Plain-text document sources
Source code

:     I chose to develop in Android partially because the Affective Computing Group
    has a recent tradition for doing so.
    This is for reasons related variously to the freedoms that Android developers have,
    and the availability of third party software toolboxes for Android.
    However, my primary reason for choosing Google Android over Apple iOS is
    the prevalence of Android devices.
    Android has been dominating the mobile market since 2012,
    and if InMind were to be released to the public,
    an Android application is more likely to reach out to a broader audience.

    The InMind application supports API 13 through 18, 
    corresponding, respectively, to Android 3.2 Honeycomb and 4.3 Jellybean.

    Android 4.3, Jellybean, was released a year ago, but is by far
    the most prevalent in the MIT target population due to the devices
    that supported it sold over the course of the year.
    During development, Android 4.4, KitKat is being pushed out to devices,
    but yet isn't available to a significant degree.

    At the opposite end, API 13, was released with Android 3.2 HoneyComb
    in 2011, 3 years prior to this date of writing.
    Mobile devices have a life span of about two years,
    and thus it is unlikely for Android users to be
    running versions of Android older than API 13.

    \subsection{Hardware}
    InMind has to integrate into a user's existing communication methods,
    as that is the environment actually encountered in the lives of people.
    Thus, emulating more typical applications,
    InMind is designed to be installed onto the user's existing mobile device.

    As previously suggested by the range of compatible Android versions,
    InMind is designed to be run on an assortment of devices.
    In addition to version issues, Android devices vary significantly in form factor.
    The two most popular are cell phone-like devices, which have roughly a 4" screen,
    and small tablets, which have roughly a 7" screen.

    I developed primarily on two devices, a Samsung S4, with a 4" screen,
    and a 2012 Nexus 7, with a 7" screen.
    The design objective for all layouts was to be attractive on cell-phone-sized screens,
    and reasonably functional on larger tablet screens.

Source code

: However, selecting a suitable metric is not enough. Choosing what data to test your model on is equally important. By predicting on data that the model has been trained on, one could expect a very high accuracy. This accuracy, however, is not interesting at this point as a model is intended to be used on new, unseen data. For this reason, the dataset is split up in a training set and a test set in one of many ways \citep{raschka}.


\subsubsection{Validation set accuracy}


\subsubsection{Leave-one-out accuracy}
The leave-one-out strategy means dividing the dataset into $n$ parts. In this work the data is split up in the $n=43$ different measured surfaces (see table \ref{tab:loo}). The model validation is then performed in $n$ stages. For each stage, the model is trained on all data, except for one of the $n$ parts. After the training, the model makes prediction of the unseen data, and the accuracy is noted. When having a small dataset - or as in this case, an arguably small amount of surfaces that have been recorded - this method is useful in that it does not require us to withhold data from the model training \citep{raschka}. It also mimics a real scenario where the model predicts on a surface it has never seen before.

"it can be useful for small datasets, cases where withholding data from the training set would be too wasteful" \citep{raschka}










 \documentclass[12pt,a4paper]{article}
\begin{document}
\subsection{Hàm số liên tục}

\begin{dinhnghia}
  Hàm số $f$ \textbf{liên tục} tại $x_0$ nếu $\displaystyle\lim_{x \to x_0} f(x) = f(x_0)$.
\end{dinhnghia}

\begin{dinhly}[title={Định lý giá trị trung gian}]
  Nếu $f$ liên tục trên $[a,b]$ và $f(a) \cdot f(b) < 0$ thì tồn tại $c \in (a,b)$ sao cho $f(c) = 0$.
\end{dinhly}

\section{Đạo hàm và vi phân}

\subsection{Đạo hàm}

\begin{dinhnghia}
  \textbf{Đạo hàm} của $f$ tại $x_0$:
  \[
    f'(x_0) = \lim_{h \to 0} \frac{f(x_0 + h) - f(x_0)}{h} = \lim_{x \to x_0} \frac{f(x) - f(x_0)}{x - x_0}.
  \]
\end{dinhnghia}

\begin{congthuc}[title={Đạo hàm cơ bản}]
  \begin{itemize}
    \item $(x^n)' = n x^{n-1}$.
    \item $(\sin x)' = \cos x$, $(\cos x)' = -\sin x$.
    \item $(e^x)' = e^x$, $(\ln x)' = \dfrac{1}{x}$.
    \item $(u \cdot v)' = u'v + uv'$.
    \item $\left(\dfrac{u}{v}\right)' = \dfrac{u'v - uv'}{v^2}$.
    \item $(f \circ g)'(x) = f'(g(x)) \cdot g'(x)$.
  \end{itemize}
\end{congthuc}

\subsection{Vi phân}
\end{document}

Try it. Among the records, find the lines that contain "screens" and copy each of them.

Your solution.
    The design objective for all layouts was to be attractive on cell-phone-sized screens,
    and reasonably functional on larger tablet screens.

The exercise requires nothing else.